(Stored items)
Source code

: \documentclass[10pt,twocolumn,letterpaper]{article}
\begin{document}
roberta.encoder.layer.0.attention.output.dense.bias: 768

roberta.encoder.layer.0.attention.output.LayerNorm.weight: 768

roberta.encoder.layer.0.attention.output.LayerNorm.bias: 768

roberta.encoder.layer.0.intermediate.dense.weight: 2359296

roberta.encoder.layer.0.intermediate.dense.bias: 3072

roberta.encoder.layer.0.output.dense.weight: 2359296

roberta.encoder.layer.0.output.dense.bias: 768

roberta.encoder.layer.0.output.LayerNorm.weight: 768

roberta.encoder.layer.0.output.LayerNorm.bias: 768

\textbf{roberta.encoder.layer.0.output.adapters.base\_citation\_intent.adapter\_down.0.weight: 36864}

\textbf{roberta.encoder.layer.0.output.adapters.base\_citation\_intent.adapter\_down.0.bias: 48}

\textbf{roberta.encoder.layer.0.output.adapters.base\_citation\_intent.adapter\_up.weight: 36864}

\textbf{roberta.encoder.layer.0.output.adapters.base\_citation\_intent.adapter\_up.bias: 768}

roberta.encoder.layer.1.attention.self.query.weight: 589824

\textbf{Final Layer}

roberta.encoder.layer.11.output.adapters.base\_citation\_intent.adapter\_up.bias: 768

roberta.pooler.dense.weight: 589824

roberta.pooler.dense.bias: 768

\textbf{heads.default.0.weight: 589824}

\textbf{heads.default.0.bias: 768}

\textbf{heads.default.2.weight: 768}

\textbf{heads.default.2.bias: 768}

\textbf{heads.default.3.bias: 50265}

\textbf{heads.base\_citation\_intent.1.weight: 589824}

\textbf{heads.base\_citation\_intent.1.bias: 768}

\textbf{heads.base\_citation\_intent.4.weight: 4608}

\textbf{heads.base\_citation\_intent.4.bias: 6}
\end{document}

*Task brief*:
Every line above that holds the word "adapters" needs to be copied.

*Exercise response*:
\textbf{roberta.encoder.layer.0.output.adapters.base\_citation\_intent.adapter\_down.0.weight: 36864}
\textbf{roberta.encoder.layer.0.output.adapters.base\_citation\_intent.adapter\_down.0.bias: 48}
\textbf{roberta.encoder.layer.0.output.adapters.base\_citation\_intent.adapter\_up.weight: 36864}
\textbf{roberta.encoder.layer.0.output.adapters.base\_citation\_intent.adapter\_up.bias: 768}
roberta.encoder.layer.11.output.adapters.base\_citation\_intent.adapter\_up.bias: 768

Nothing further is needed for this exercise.